Activists Expose Monsanto’s Senate Lackeys Minutes Before DARK Act Vote
Just before a controversial genetically modified (GM or GMO) labeling bill came up for a cloture vote in the U.S. Senate on Wednesday, food and consumer advocates dropped over $2,000 on the chamber floor in a symbolic protest against what they are calling the “Deny Americans the Right to Know” (DARK) Act.
The action aimed to highlight the fact that senators who took money from biotechnology giants like Monsanto are voting against majority public opinion, as recent polls have found that roughly 90 percent of Americans want labels on GMO foods…
The legislation, a so-called “compromise” bill introduced in June by Sens. Pat Roberts (R-Kan.) and Debbie Stabenow (D-Mich.), would mandate GMO labeling nationwide but allow food companies to choose between using symbols, electronic codes, or packaging language—an unnecessary and confusing method, according to critics.
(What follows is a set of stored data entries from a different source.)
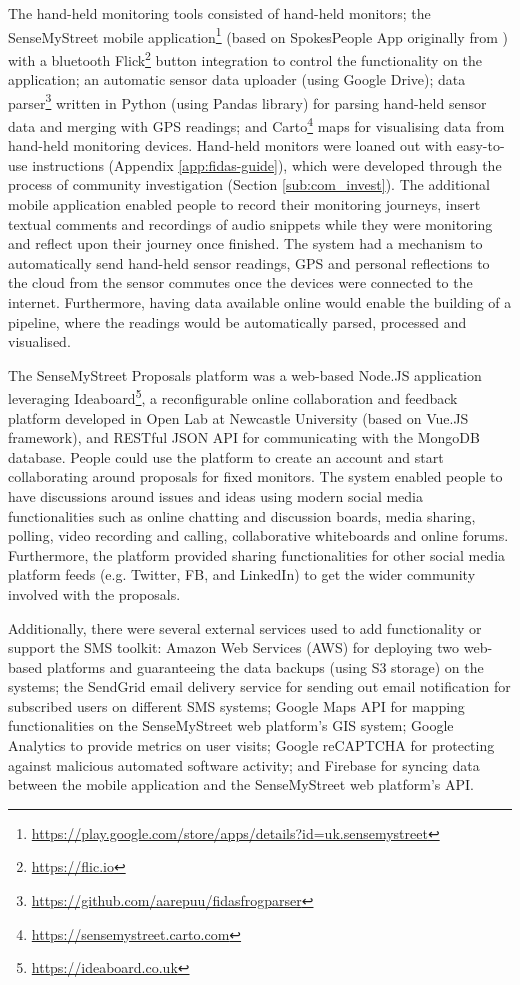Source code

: The hand-held monitoring tools consisted of hand-held monitors; the SenseMyStreet mobile application\footnote{\url{https://play.google.com/store/apps/details?id=uk.sensemystreet}} (based on SpokesPeople App originally from \citet{maskell_spokespeople:_2018}) with a bluetooth Flick\footnote{\url{https://flic.io}} button integration to control the functionality on the application; an automatic sensor data uploader (using Google Drive); data parser\footnote{\url{https://github.com/aarepuu/fidasfrogparser}} written in Python (using Pandas library) for parsing hand-held sensor data and merging with GPS readings; and Carto\footnote{\url{https://sensemystreet.carto.com}} maps for visualising data from hand-held monitoring devices. Hand-held monitors were loaned out with easy-to-use instructions (Appendix \ref{app:fidas-guide}), which were developed through the process of community investigation (Section \ref{sub:com_invest}). The additional mobile application enabled people to record their monitoring journeys, insert textual comments and recordings of audio snippets while they were monitoring and reflect upon their journey once finished. The system had a mechanism to automatically send hand-held sensor readings, GPS and personal reflections to the cloud from the sensor commutes once the devices were connected to the internet. Furthermore, having data available online would enable the building of a pipeline, where the readings would be automatically parsed, processed and visualised.

The SenseMyStreet Proposals platform was a web-based Node.JS application leveraging Ideaboard\footnote{\url{https://ideaboard.co.uk}}, a reconfigurable online collaboration and feedback platform developed in Open Lab at Newcastle University (based on Vue.JS framework), and RESTful JSON API for communicating with the MongoDB database. People could use the platform to create an account and start collaborating around proposals for fixed monitors. The system enabled people to have discussions around issues and ideas using modern social media functionalities such as online chatting and discussion boards, media sharing, polling, video recording and calling, collaborative whiteboards and online forums. Furthermore, the platform provided sharing functionalities for other social media platform feeds (e.g. Twitter, FB, and LinkedIn) to get the wider community involved with the proposals.

Additionally, there were several external services used to add functionality or support the SMS toolkit: Amazon Web Services (AWS) for deploying two web-based platforms and guaranteeing the data backups (using S3 storage) on the systems; the SendGrid email delivery service for sending out email notification for subscribed users on different SMS systems; Google Maps API for mapping functionalities on the SenseMyStreet web platform's GIS system; Google Analytics to provide metrics on user visits; Google reCAPTCHA for protecting against malicious automated software activity; and Firebase for syncing data between the mobile application and the SenseMyStreet web platform's API.

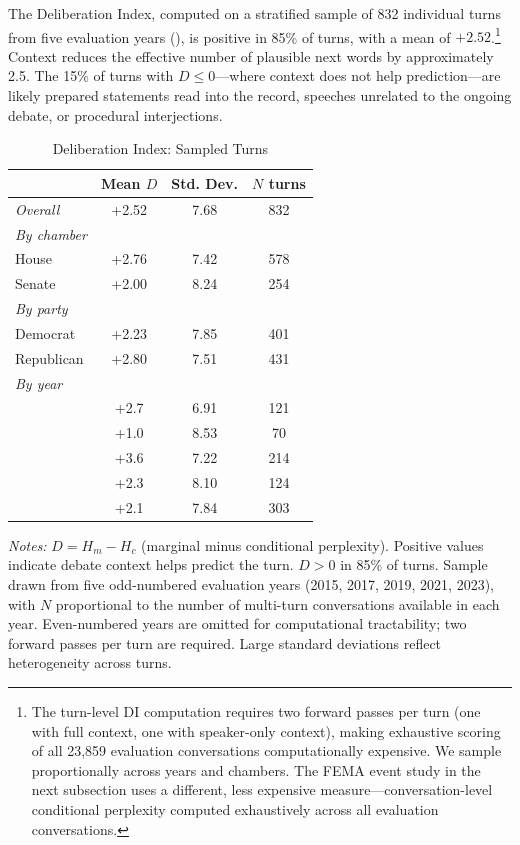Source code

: \documentclass[12pt]{article}
\newcommand{\Hc}{H_c}
\newcommand{\Hm}{H_m}
\newcommand{\DI}{\mathit{D}}
\begin{document}
The Deliberation Index, computed on a stratified sample of 832 individual turns from five evaluation years (), is positive in 85\% of turns, with a mean of $+2.52$.\footnote{The turn-level DI computation requires two forward passes per turn (one with full context, one with speaker-only context), making exhaustive scoring of all 23,859 evaluation conversations computationally expensive. We sample proportionally across years and chambers. The FEMA event study in the next subsection uses a different, less expensive measure---conversation-level conditional perplexity computed exhaustively across all evaluation conversations.} Context reduces the effective number of plausible next words by approximately 2.5. The 15\% of turns with $\DI \leq 0$---where context does not help prediction---are likely prepared statements read into the record, speeches unrelated to the ongoing debate, or procedural interjections.

\begin{table}[H]
\centering
\caption{Deliberation Index: Sampled Turns}
\label{tab:deliberation}
\begin{threeparttable}
\begin{tabular}{lccc}
\toprule
& Mean $\DI$ & Std. Dev. & $N$ turns \\
\midrule
\textit{Overall} & +2.52 & 7.68 & 832 \\
\midrule
\textit{By chamber} \\
\quad House & +2.76 & 7.42 & 578 \\
\quad Senate & +2.00 & 8.24 & 254 \\
\midrule
\textit{By party} \\
\quad Democrat & +2.23 & 7.85 & 401 \\
\quad Republican & +2.80 & 7.51 & 431 \\
\midrule
\textit{By year} \\
\quad 2015 & +2.7 & 6.91 & 121 \\
\quad 2017 & +1.0 & 8.53 & 70 \\
\quad 2019 & +3.6 & 7.22 & 214 \\
\quad 2021 & +2.3 & 8.10 & 124 \\
\quad 2023 & +2.1 & 7.84 & 303 \\
\bottomrule
\end{tabular}
\begin{tablenotes}[flushleft]
\small
\item \textit{Notes:} $\DI = \Hm - \Hc$ (marginal minus conditional perplexity). Positive values indicate debate context helps predict the turn. $\DI > 0$ in 85\% of turns. Sample drawn from five odd-numbered evaluation years (2015, 2017, 2019, 2021, 2023), with $N$ proportional to the number of multi-turn conversations available in each year. Even-numbered years are omitted for computational tractability; two forward passes per turn are required. Large standard deviations reflect heterogeneity across turns.
\end{tablenotes}
\end{threeparttable}
\end{table}
\end{document}

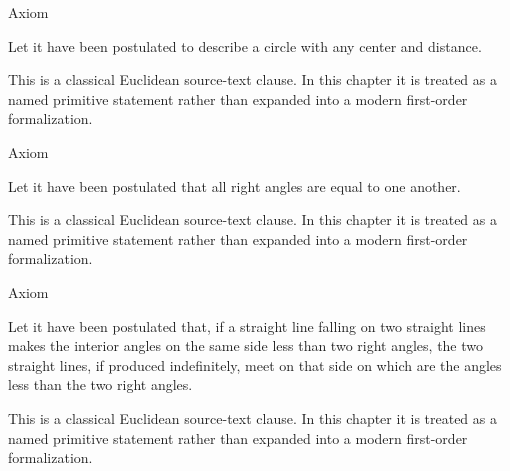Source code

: \begin{lra-not-visible}
\NoLocalDependencies
\end{lra-not-visible}

\begin{axiombox}{Axiom}
\begin{axiom}
\label{ax:euclid-postulate-describe-circle}
Let it have been postulated to describe a circle with any center and distance.
\end{axiom}
\end{axiombox}
\begin{remark*}
This is a classical Euclidean source-text clause. In this chapter it is treated
as a named primitive statement rather than expanded into a modern first-order
formalization.
\end{remark*}

\begin{lra-not-visible}
\NoLocalDependencies
\end{lra-not-visible}

\begin{axiombox}{Axiom}
\begin{axiom}
\label{ax:euclid-postulate-right-angles-equal}
Let it have been postulated that all right angles are equal to one another.
\end{axiom}
\end{axiombox}
\begin{remark*}
This is a classical Euclidean source-text clause. In this chapter it is treated
as a named primitive statement rather than expanded into a modern first-order
formalization.
\end{remark*}

\begin{lra-not-visible}
\NoLocalDependencies
\end{lra-not-visible}

\begin{axiombox}{Axiom}
\begin{axiom}
\label{ax:euclid-postulate-parallel}
Let it have been postulated that, if a straight line falling on two straight
lines makes the interior angles on the same side less than two right angles,
the two straight lines, if produced indefinitely, meet on that side on which are
the angles less than the two right angles.
\end{axiom}
\end{axiombox}
\begin{remark*}
This is a classical Euclidean source-text clause. In this chapter it is treated
as a named primitive statement rather than expanded into a modern first-order
formalization.
\end{remark*}

\begin{lra-not-visible}
\NoLocalDependencies
\end{lra-not-visible}
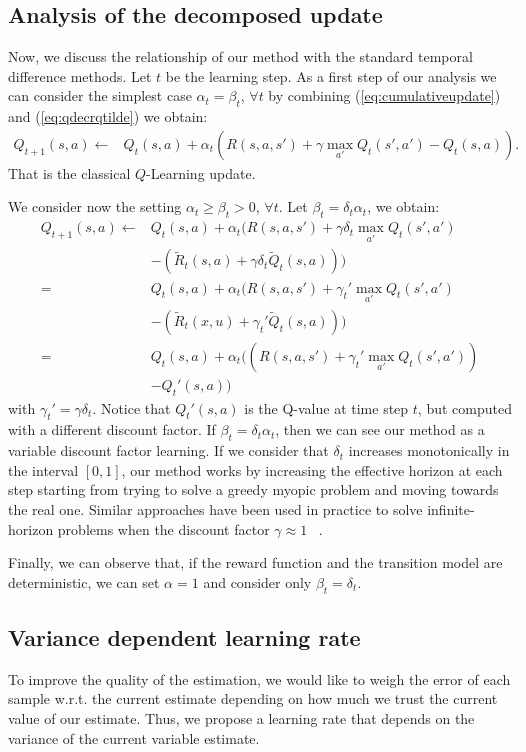 \subsection{Analysis of the decomposed update}
Now, we discuss the relationship of our method with the standard temporal difference methods. Let $t$ be the learning step. As a first step of our analysis we can consider the simplest case $\alpha_t=\beta_t$, $\forall t$ by combining (\ref{eq:cumulativeupdate}) and (\ref{eq:qdecrqtilde}) we obtain:
\begin{align}
Q_{t+1}(s,a) \leftarrow & Q_t(s,a)+\alpha_t(R(s,a,s')+\gamma\max_{a'}Q_t(s',a') - Q_t(s,a)).
\end{align}
That is the classical $Q$-Learning update. 

We consider now the setting $\alpha_t\geq\beta_t>0$, $\forall t$. Let $\beta_t=\delta_t\alpha_t$, we obtain:
\begin{align}
Q_{t+1}(s,a) \leftarrow & Q_t(s,a)+\alpha_t(R(s,a,s')+\gamma\delta_t \max_{a'}Q_t(s',a') \nonumber\\
  & -(\tilde{R}_t(s,a)+\gamma\delta_t\tilde{Q}_t(s,a))) \nonumber\\
= & Q_t(s,a)+\alpha_t(R(s,a,s')+\gamma_t'\max_{a'}Q_t(s',a') \nonumber\\
  & -(\tilde{R}_t(x,u)+\gamma_t'\tilde{Q}_t(s,a))) \nonumber\\
= & Q_t(s,a)+\alpha_t((R(s,a,s')+\gamma_t'\max_{a'}Q_t(s',a')) \nonumber\\
  & - Q_t'(s,a))
\end{align}
with $\gamma_t'=\gamma\delta_t$. Notice that $Q_t'(s,a)$ is the Q-value at time step $t$, but computed with a different discount factor. If $\beta_t=\delta_t\alpha_t$, then we can see our method as a variable discount factor learning. If we consider that $\delta_t$ increases monotonically in the interval $[0,1]$, our method works by increasing the effective horizon at each step starting from trying to solve a greedy myopic problem and moving towards the real one.
Similar approaches have been used in practice to solve infinite-horizon problems when the discount factor $\gamma \approx 1$ ~\cite{crites1996improving, bao2008infinite, franccois2015discount}.

Finally, we can observe that, if the reward function and the transition model are deterministic, we can set $\alpha=1$ and consider only $\beta_t=\delta_t$.

\subsection{Variance dependent learning rate}
To improve the quality of the estimation, we would like to weigh the error of each sample w.r.t. the current estimate depending on how much we trust the current value of our estimate. Thus, we propose a learning rate that depends on the variance of the current variable estimate.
The bill would also undo Vermont’s landmark labeling law, which went into effect July 1.
Roberts and Stabenow are reportedly pulling out all the lobbying stops to get the bill passed in the days before the Senate breaks for the summer…
Activists say the legislation was negotiated behind closed doors with executives from Monsanto as well as other corporate organic companies, including Whole Foods, Stonyfield, and Smucker’s. Lobbyists from the Organic Trade Association were also involved.
“This bill was written and approved by Monsanto and America’s most corrupt food companies in a last ditch effort to avoid common sense, mandatory labeling of GMOs, while keeping the doors wide open for a flood of campaign cash,” Dave Murphy, executive director of Food Democracy Now!